<<<<

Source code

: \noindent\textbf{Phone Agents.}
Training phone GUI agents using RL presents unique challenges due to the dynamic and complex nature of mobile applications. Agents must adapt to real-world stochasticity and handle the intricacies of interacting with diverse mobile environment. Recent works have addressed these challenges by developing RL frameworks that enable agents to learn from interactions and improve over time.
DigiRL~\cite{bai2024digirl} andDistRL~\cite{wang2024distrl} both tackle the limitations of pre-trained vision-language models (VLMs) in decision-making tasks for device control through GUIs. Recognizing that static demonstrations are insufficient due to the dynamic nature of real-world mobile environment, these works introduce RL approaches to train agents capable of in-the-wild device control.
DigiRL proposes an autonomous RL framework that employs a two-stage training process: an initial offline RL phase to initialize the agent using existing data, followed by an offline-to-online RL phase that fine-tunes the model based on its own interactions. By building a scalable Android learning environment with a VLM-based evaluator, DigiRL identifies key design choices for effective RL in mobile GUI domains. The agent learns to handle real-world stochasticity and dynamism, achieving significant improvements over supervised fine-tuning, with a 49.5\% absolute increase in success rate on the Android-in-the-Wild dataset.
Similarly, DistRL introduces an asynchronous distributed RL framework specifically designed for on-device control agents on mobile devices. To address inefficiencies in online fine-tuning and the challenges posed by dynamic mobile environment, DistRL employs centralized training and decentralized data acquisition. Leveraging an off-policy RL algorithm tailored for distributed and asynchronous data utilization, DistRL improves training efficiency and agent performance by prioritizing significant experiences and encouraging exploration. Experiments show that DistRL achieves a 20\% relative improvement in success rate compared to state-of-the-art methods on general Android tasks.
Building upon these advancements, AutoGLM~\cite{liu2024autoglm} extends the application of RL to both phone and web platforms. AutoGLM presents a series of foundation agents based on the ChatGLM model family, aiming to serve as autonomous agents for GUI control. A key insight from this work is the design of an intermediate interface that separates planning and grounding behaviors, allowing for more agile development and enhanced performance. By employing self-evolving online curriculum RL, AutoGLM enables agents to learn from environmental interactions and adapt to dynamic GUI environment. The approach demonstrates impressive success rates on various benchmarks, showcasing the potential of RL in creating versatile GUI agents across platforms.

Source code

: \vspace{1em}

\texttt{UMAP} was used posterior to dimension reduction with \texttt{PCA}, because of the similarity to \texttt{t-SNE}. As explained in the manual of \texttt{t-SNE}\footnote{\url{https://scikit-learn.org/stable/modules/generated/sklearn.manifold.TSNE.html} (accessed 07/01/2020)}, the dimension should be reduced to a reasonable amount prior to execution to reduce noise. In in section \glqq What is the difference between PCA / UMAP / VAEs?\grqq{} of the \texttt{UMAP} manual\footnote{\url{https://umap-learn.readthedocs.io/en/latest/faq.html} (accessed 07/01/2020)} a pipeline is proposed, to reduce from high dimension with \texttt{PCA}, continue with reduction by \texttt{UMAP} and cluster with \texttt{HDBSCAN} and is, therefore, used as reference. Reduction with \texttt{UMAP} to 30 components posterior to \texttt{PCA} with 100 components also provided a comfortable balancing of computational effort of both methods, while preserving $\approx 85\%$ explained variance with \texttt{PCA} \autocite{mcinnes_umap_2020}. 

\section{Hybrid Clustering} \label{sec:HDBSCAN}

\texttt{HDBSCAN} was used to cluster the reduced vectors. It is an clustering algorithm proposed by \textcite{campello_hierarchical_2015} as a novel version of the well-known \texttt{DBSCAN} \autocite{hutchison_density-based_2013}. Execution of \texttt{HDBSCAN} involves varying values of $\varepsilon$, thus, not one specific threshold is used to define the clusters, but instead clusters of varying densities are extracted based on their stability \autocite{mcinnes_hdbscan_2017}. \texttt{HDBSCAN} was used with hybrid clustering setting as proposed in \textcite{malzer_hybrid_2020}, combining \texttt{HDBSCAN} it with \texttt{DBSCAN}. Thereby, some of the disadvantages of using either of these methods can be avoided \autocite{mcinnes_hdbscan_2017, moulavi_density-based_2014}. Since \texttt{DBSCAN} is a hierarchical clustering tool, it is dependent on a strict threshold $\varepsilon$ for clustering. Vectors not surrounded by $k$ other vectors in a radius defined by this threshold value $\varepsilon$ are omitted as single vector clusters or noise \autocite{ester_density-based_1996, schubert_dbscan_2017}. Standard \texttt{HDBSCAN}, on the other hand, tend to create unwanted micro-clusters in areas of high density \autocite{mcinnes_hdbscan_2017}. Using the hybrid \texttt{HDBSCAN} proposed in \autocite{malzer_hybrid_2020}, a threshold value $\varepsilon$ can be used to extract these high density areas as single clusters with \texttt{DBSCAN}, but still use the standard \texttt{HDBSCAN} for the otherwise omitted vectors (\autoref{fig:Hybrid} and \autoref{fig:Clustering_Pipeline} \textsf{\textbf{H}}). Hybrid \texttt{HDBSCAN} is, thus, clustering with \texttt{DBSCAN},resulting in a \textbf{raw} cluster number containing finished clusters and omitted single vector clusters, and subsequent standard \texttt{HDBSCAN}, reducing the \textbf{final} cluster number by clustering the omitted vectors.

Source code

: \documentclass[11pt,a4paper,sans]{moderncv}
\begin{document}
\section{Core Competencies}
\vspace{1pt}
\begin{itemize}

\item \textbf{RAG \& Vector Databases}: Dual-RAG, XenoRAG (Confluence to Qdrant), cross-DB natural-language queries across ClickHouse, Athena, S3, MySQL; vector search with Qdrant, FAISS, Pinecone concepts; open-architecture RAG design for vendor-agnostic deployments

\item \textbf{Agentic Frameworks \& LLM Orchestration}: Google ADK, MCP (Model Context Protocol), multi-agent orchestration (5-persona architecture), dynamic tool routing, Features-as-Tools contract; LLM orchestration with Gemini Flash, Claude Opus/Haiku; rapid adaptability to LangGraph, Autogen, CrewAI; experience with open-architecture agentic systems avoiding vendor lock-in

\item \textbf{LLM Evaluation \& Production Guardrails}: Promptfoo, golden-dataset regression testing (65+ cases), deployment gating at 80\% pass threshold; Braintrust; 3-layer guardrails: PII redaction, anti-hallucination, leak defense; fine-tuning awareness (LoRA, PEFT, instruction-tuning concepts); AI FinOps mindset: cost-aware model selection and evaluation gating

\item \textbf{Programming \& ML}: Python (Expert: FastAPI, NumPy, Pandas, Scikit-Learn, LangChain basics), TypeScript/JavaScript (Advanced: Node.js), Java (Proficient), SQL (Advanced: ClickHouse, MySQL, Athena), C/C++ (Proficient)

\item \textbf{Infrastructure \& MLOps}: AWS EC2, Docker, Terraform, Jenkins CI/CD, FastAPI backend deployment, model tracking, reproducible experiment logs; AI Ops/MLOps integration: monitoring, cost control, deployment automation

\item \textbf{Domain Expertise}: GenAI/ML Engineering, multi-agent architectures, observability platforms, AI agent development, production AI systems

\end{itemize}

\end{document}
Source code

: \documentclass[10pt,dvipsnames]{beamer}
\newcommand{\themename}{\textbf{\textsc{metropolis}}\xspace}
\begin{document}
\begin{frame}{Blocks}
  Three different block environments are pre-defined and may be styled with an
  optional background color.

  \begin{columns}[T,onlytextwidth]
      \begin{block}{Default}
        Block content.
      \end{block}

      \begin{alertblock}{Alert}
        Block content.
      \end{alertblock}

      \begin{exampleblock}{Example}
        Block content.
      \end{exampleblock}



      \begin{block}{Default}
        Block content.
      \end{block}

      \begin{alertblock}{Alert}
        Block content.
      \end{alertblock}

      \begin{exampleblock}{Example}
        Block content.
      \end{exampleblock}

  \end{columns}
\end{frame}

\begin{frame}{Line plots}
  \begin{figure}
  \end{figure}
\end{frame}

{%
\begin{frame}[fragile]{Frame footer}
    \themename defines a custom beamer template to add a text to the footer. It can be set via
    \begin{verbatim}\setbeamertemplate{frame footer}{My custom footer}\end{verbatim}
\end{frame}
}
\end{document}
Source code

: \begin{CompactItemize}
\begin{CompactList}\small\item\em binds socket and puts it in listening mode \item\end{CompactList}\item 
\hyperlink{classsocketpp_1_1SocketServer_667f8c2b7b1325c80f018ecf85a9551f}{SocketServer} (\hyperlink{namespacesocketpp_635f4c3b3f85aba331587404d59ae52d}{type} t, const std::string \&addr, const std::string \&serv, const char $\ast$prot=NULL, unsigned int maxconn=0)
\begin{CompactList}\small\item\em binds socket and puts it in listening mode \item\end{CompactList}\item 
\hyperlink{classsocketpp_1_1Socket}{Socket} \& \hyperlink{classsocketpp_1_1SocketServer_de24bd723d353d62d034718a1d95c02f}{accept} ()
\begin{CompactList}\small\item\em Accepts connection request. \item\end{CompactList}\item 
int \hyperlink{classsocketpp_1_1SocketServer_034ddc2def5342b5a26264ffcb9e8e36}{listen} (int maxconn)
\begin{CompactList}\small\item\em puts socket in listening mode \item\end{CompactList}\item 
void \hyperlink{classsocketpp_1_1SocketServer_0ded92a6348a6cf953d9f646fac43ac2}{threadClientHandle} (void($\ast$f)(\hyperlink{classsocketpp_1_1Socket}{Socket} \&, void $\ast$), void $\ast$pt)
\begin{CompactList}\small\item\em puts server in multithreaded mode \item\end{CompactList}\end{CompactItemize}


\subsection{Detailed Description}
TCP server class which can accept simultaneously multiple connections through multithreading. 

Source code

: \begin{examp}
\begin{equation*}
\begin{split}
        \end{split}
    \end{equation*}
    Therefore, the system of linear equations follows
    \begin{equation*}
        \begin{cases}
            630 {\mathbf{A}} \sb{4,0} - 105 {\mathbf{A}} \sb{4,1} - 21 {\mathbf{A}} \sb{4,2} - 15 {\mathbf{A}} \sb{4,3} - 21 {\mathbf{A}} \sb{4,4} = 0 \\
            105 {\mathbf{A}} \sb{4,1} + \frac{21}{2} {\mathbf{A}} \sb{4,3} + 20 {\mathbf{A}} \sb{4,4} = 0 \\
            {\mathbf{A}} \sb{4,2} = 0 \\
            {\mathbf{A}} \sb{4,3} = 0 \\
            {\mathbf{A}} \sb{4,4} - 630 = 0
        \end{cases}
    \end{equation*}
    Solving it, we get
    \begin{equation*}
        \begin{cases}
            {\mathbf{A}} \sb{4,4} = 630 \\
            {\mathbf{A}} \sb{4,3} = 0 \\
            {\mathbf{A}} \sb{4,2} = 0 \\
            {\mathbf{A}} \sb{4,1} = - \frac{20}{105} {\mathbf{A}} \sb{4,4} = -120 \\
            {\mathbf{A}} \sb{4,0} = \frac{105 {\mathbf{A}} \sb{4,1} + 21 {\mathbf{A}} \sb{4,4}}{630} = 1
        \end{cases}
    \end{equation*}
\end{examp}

>>>>

● Directions for this task
From the start of the data to the line that holds "Training phone GUI", retype each line exactly, with both ends included.

● Your response
Source code

: \noindent\textbf{Phone Agents.}
Training phone GUI agents using RL presents unique challenges due to the dynamic and complex nature of mobile applications. Agents must adapt to real-world stochasticity and handle the intricacies of interacting with diverse mobile environment. Recent works have addressed these challenges by developing RL frameworks that enable agents to learn from interactions and improve over time.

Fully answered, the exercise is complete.